* _PROBLEM DESCRIPTION_:
A word-for-word copy of the line containing "- API response times (NexHealth, Twilio)" and every following line to the end of the data below is all the answer should hold.

──────── DATA IN THIS EXERCISE

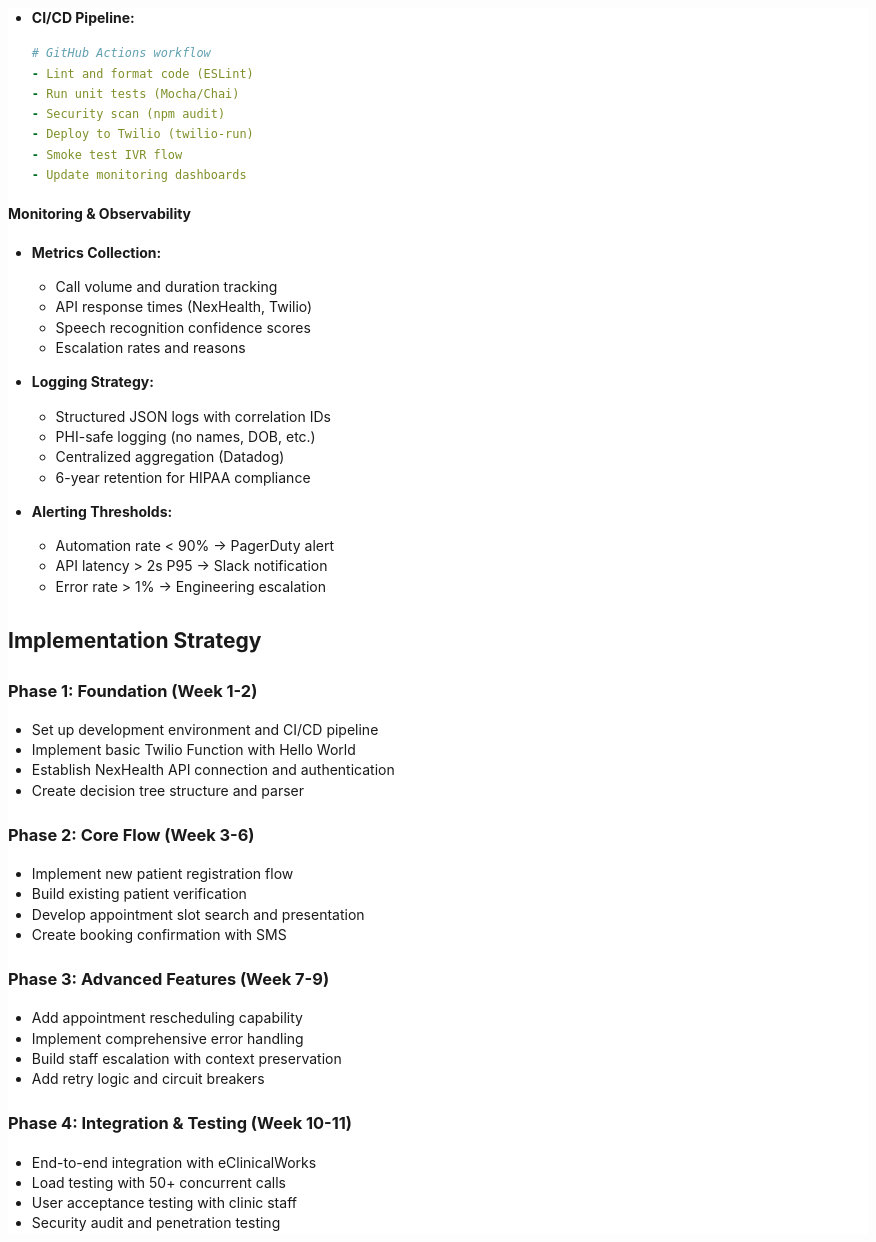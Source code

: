 - **CI/CD Pipeline:**
  ```yaml
  # GitHub Actions workflow
  - Lint and format code (ESLint)
  - Run unit tests (Mocha/Chai)
  - Security scan (npm audit)
  - Deploy to Twilio (twilio-run)
  - Smoke test IVR flow
  - Update monitoring dashboards
  ```

#### Monitoring & Observability
- **Metrics Collection:**
  - Call volume and duration tracking
  - API response times (NexHealth, Twilio)
  - Speech recognition confidence scores
  - Escalation rates and reasons

- **Logging Strategy:**
  - Structured JSON logs with correlation IDs
  - PHI-safe logging (no names, DOB, etc.)
  - Centralized aggregation (Datadog)
  - 6-year retention for HIPAA compliance

- **Alerting Thresholds:**
  - Automation rate < 90% → PagerDuty alert
  - API latency > 2s P95 → Slack notification
  - Error rate > 1% → Engineering escalation

## Implementation Strategy

### Phase 1: Foundation (Week 1-2)
- Set up development environment and CI/CD pipeline
- Implement basic Twilio Function with Hello World
- Establish NexHealth API connection and authentication
- Create decision tree structure and parser

### Phase 2: Core Flow (Week 3-6)
- Implement new patient registration flow
- Build existing patient verification
- Develop appointment slot search and presentation
- Create booking confirmation with SMS

### Phase 3: Advanced Features (Week 7-9)
- Add appointment rescheduling capability
- Implement comprehensive error handling
- Build staff escalation with context preservation
- Add retry logic and circuit breakers

### Phase 4: Integration & Testing (Week 10-11)
- End-to-end integration with eClinicalWorks
- Load testing with 50+ concurrent calls
- User acceptance testing with clinic staff
- Security audit and penetration testing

────────────────

* _ANSWER SECTION_:
  - API response times (NexHealth, Twilio)
  - Speech recognition confidence scores
  - Escalation rates and reasons

- **Logging Strategy:**
  - Structured JSON logs with correlation IDs
  - PHI-safe logging (no names, DOB, etc.)
  - Centralized aggregation (Datadog)
  - 6-year retention for HIPAA compliance

- **Alerting Thresholds:**
  - Automation rate < 90% → PagerDuty alert
  - API latency > 2s P95 → Slack notification
  - Error rate > 1% → Engineering escalation

## Implementation Strategy

### Phase 1: Foundation (Week 1-2)
- Set up development environment and CI/CD pipeline
- Implement basic Twilio Function with Hello World
- Establish NexHealth API connection and authentication
- Create decision tree structure and parser

### Phase 2: Core Flow (Week 3-6)
- Implement new patient registration flow
- Build existing patient verification
- Develop appointment slot search and presentation
- Create booking confirmation with SMS

### Phase 3: Advanced Features (Week 7-9)
- Add appointment rescheduling capability
- Implement comprehensive error handling
- Build staff escalation with context preservation
- Add retry logic and circuit breakers

### Phase 4: Integration & Testing (Week 10-11)
- End-to-end integration with eClinicalWorks
- Load testing with 50+ concurrent calls
- User acceptance testing with clinic staff
- Security audit and penetration testing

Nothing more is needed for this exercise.